İnsana çamur bile atılsa kişinin tek bir sıfatı olur. Sana CIA dendi, MOSSAD dendi, JİTEM dendi, MİT dendi, Ergenekoncu dendi, Fethullahçı dendi, sonunda Allah yolunda ilerleyen bir "haham" çıktın. Ben ise hálá IMF ile alakan olduğundan şüpheliyim. Ola ki, IMF ile görüşmeleri sen tıkıyorsun.
* * *
Ne sanık, ne tanık, ne de mağdur olmadığın halde savcı sana sorular soruyor. Şimdi elimiz yüreğimizde 37 soruya vereceğin cevapları bekliyoruz. Bakalım bu sefer kimleri çamura bulayacaksın! Yanlış adrese giden mektubu bir zahmet buldur, al ve cevapla.
Cevaplarının bir yerine Recep İvedik’in gazeteci olduğunu sıkıştırırsan beni çok memnun edeceksin.
Herkesi her zaman aldatan adam, öptüm seni!

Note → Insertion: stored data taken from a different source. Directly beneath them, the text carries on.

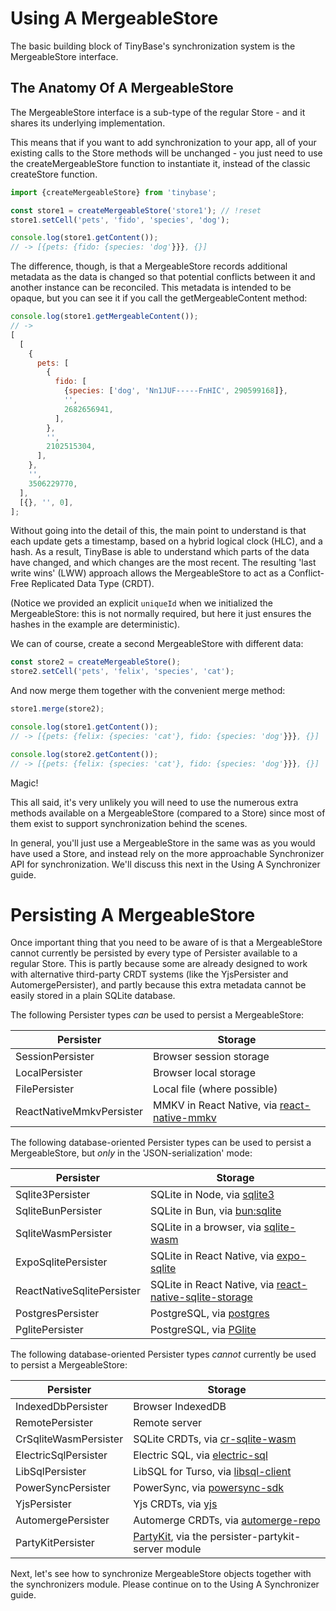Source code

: # Using A MergeableStore

The basic building block of TinyBase's synchronization system is the
MergeableStore interface.

## The Anatomy Of A MergeableStore

The MergeableStore interface is a sub-type of the regular Store - and it shares
its underlying implementation.

This means that if you want to add synchronization to your app, all of your
existing calls to the Store methods will be unchanged - you just need to use the
createMergeableStore function to instantiate it, instead of the classic
createStore function.

```js
import {createMergeableStore} from 'tinybase';

const store1 = createMergeableStore('store1'); // !reset
store1.setCell('pets', 'fido', 'species', 'dog');

console.log(store1.getContent());
// -> [{pets: {fido: {species: 'dog'}}}, {}]
```

The difference, though, is that a MergeableStore records additional metadata as
the data is changed so that potential conflicts between it and another instance
can be reconciled. This metadata is intended to be opaque, but you can see it if
you call the getMergeableContent method:

```js
console.log(store1.getMergeableContent());
// ->
[
  [
    {
      pets: [
        {
          fido: [
            {species: ['dog', 'Nn1JUF-----FnHIC', 290599168]},
            '',
            2682656941,
          ],
        },
        '',
        2102515304,
      ],
    },
    '',
    3506229770,
  ],
  [{}, '', 0],
];
```

Without going into the detail of this, the main point to understand is that each
update gets a timestamp, based on a hybrid logical clock (HLC), and a hash. As a
result, TinyBase is able to understand which parts of the data have changed, and
which changes are the most recent. The resulting 'last write wins' (LWW)
approach allows the MergeableStore to act as a Conflict-Free Replicated Data
Type (CRDT).

(Notice we provided an explicit `uniqueId` when we initialized the
MergeableStore: this is not normally required, but here it just ensures the
hashes in the example are deterministic).

We can of course, create a second MergeableStore with different data:

```js
const store2 = createMergeableStore();
store2.setCell('pets', 'felix', 'species', 'cat');
```

And now merge them together with the convenient merge method:

```js
store1.merge(store2);

console.log(store1.getContent());
// -> [{pets: {felix: {species: 'cat'}, fido: {species: 'dog'}}}, {}]

console.log(store2.getContent());
// -> [{pets: {felix: {species: 'cat'}, fido: {species: 'dog'}}}, {}]
```

Magic!

This all said, it's very unlikely you will need to use the numerous extra
methods available on a MergeableStore (compared to a Store) since most of them
exist to support synchronization behind the scenes.

In general, you'll just use a MergeableStore in the same was as you would have
used a Store, and instead rely on the more approachable Synchronizer API for
synchronization. We'll discuss this next in the Using A Synchronizer guide.

# Persisting A MergeableStore

Once important thing that you need to be aware of is that a MergeableStore
cannot currently be persisted by every type of Persister available to a regular
Store. This is partly because some are already designed to work with alternative
third-party CRDT systems (like the YjsPersister and AutomergePersister), and
partly because this extra metadata cannot be easily stored in a plain SQLite
database.

The following Persister types _can_ be used to persist a MergeableStore:

| Persister                | Storage                                                                                      |
| ------------------------ | -------------------------------------------------------------------------------------------- |
| SessionPersister         | Browser session storage                                                                      |
| LocalPersister           | Browser local storage                                                                        |
| FilePersister            | Local file (where possible)                                                                  |
| ReactNativeMmkvPersister | MMKV in React Native, via [react-native-mmkv](https://github.com/mrousavy/react-native-mmkv) |

The following database-oriented Persister types can be used to persist a
MergeableStore, but _only_ in the 'JSON-serialization' mode:

| Persister                  | Storage                                                                                                          |
| -------------------------- | ---------------------------------------------------------------------------------------------------------------- |
| Sqlite3Persister           | SQLite in Node, via [sqlite3](https://github.com/TryGhost/node-sqlite3)                                          |
| SqliteBunPersister         | SQLite in Bun, via [bun:sqlite](https://bun.sh/docs/api/sqlite)                                                  |
| SqliteWasmPersister        | SQLite in a browser, via [sqlite-wasm](https://github.com/tomayac/sqlite-wasm)                                   |
| ExpoSqlitePersister        | SQLite in React Native, via [expo-sqlite](https://github.com/expo/expo/tree/main/packages/expo-sqlite)           |
| ReactNativeSqlitePersister | SQLite in React Native, via [react-native-sqlite-storage](https://github.com/andpor/react-native-sqlite-storage) |
| PostgresPersister          | PostgreSQL, via [postgres](https://github.com/porsager/postgres)                                                 |
| PglitePersister            | PostgreSQL, via [PGlite](https://github.com/electric-sql/pglite)                                                 |

The following database-oriented Persister types _cannot_ currently be used to
persist a MergeableStore:

| Persister             | Storage                                                                                  |
| --------------------- | ---------------------------------------------------------------------------------------- |
| IndexedDbPersister    | Browser IndexedDB                                                                        |
| RemotePersister       | Remote server                                                                            |
| CrSqliteWasmPersister | SQLite CRDTs, via [cr-sqlite-wasm](https://github.com/vlcn-io/cr-sqlite)                 |
| ElectricSqlPersister  | Electric SQL, via [electric-sql](https://github.com/electric-sql/electric)               |
| LibSqlPersister       | LibSQL for Turso, via [libsql-client](https://github.com/tursodatabase/libsql-client-ts) |
| PowerSyncPersister    | PowerSync, via [powersync-sdk](https://github.com/powersync-ja/powersync-js)             |
| YjsPersister          | Yjs CRDTs, via [yjs](https://github.com/yjs/yjs)                                         |
| AutomergePersister    | Automerge CRDTs, via [automerge-repo](https://github.com/automerge/automerge-repo)       |
| PartyKitPersister     | [PartyKit](https://www.partykit.io/), via the persister-partykit-server module           |

Next, let's see how to synchronize MergeableStore objects together with the
synchronizers module. Please continue on to the Using A Synchronizer guide.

Nazlı Ilıcak’ın açıklaması:
"İbrahim Şahin’i, ’Erbakan ve Çiller’in adamı’olduğu için, bir zamanlar desteklediğimi, bu defa ise, ’AK Parti iktidarına karşı olması’sebebiyle onu eleştirdiğimi, bir arkadaşınızın değerlendirmesine dayanarak yazmışsınız. (13 Ocak Salı-"Kafayı yemek üzereyim"-CÜ)

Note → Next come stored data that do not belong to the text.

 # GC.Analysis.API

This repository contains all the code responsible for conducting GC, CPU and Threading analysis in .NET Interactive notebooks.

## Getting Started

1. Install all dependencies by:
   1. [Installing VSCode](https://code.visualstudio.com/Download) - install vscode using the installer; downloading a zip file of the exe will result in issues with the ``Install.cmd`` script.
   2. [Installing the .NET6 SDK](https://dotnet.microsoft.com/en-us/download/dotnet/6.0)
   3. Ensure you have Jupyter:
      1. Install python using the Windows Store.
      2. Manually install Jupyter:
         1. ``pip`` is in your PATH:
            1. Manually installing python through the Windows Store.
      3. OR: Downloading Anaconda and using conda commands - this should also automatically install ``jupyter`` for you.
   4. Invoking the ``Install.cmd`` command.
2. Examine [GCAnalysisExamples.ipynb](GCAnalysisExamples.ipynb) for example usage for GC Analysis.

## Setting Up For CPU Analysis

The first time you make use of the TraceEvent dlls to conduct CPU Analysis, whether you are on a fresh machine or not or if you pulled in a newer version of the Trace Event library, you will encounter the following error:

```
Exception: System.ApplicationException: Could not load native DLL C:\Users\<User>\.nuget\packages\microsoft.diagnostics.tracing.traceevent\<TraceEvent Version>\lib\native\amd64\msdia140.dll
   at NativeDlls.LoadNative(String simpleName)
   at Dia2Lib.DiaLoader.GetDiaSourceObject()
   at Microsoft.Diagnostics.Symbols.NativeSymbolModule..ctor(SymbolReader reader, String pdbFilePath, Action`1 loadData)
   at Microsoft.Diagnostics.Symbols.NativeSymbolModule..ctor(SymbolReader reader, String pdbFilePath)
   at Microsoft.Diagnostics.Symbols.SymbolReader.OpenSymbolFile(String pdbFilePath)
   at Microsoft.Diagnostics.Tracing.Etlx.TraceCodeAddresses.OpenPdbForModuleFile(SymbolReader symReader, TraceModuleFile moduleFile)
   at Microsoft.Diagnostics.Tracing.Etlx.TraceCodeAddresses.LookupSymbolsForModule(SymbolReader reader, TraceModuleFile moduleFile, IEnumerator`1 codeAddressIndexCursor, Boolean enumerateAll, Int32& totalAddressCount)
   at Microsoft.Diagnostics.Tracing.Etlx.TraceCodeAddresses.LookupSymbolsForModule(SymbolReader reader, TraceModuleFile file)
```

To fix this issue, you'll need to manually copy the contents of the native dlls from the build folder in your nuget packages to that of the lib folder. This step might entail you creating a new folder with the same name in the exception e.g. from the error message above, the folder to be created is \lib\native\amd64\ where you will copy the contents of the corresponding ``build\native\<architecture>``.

Oysa Tansu Çiller’i, başbakanlığı sırasında kıyasıya eleştirdim. Meydan Gazetesi’ndeki yazılarım buna tanıktır... Akşam Gazetesi’ndeki yazılarım da buna tanıktır. Refah Partisi’yle ilişkim ise, 28 Şubat süreciyle başladı. Dolayısıyla İbrahim Şahin’i siyasi mülahazalarla savunmadım; onu, PKK’ya karşıdağlarda mücadele veren bir polis memuru olarak tanıyıp takdir etmiştim. Kaldı ki, Susurluk’la ilgili yazılarım, kazadan ancak birkaç ay sonrasını kapsıyor. Yani olaylar henüz karanlıkta iken, düşüncelerimi kaleme almışım.Ayrıca, insan yorumlarında yanılabilir de; İbrahim Şahin hakkında o tarihte yanlış bir değerlendirme yapmış olabilirim. Ama, bunun siyasi iktidarla hiçbir ilgisi yok."